Shares of pharma giant Merck (NYSE: MRK) fell by 14.9% during the month of November, according to data from S&P Global Market Intelligence. As a result, the company’s market cap dropped by $39.2 billion from its intra-month high relative to its closing price on Nov. 30.
Although the drugmaker did take a hit from a clinical setback for its once-weekly oral treatment, MK-8507, for HIV-1 infection last month, the main reason Merck’s stock slumped in November is the evolving situation surrounding its oral coronavirus pill molnupiravir. In brief, this COVID-19 pill, which is being jointly developed with privately held Ridgeback Biotherapeutics, exhibited a significant drop in efficacy following the final analysis of the full data set, compared to a prior interim data readout.
Specifically, molnupiravir previously exhibited a 48% relative risk reduction in hospitalization or death in COVID-19 patients with mild or moderate forms of the disease, per a planned interim data analysis. Once the full data set became available toward the end of November, however, the pill’s relative risk reduction dropped to just 30% in this patient population.
By contrast, Pfizer‘s (NYSE: PFE) rival pill, known as Paxlovid, sports a relative risk reduction of hospitalization or death from COVID-19 of a whopping 89%. Although there are no head-to-head data to properly compare the efficacy of these two oral antiviral pills, Pfizer’s drug appears to have a leg up on Merck and Ridgeback Therapeutics’ molnupiravir.
Merck, in turn, may end up losing out on several billion in future coronavirus drug sales.

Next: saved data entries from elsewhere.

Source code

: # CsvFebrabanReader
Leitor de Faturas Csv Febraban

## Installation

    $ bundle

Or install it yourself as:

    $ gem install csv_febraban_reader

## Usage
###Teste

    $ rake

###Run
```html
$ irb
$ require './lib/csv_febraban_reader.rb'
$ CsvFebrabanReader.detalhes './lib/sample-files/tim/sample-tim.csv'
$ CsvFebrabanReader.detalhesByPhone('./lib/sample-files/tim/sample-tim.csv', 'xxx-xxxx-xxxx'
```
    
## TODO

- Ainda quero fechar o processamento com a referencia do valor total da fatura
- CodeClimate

Underscoring this point, Wall Street now thinks that Pfizer’s Paxlovid could haul in around $20 billion in sales next year following this significant decline in molnupiravir’s efficacy.

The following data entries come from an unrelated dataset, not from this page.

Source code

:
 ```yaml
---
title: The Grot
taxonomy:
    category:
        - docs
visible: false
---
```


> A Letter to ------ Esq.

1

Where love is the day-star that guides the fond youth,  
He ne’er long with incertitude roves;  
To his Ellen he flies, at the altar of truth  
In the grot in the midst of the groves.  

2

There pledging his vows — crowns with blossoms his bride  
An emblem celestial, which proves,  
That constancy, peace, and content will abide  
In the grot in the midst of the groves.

Is Merck’s stock a bad news buy? Even though Merck won’t take home the lion’s share of the oral antiviral pill market for COVID-19, the drugmaker will still rake in several billion in molnupiravir sales next year. Moreover, the pharma giant’s shares are currently trading at under 11 times forward-looking earnings after this sharp pullback. That’s a rock-bottom valuation for a big pharma stock, especially for one that comes with a massive 3.74% dividend yield on an annualized basis. Bargain hunters, therefore, might want to take advantage of this hefty sell-off in the big pharma’s shares during the month of November.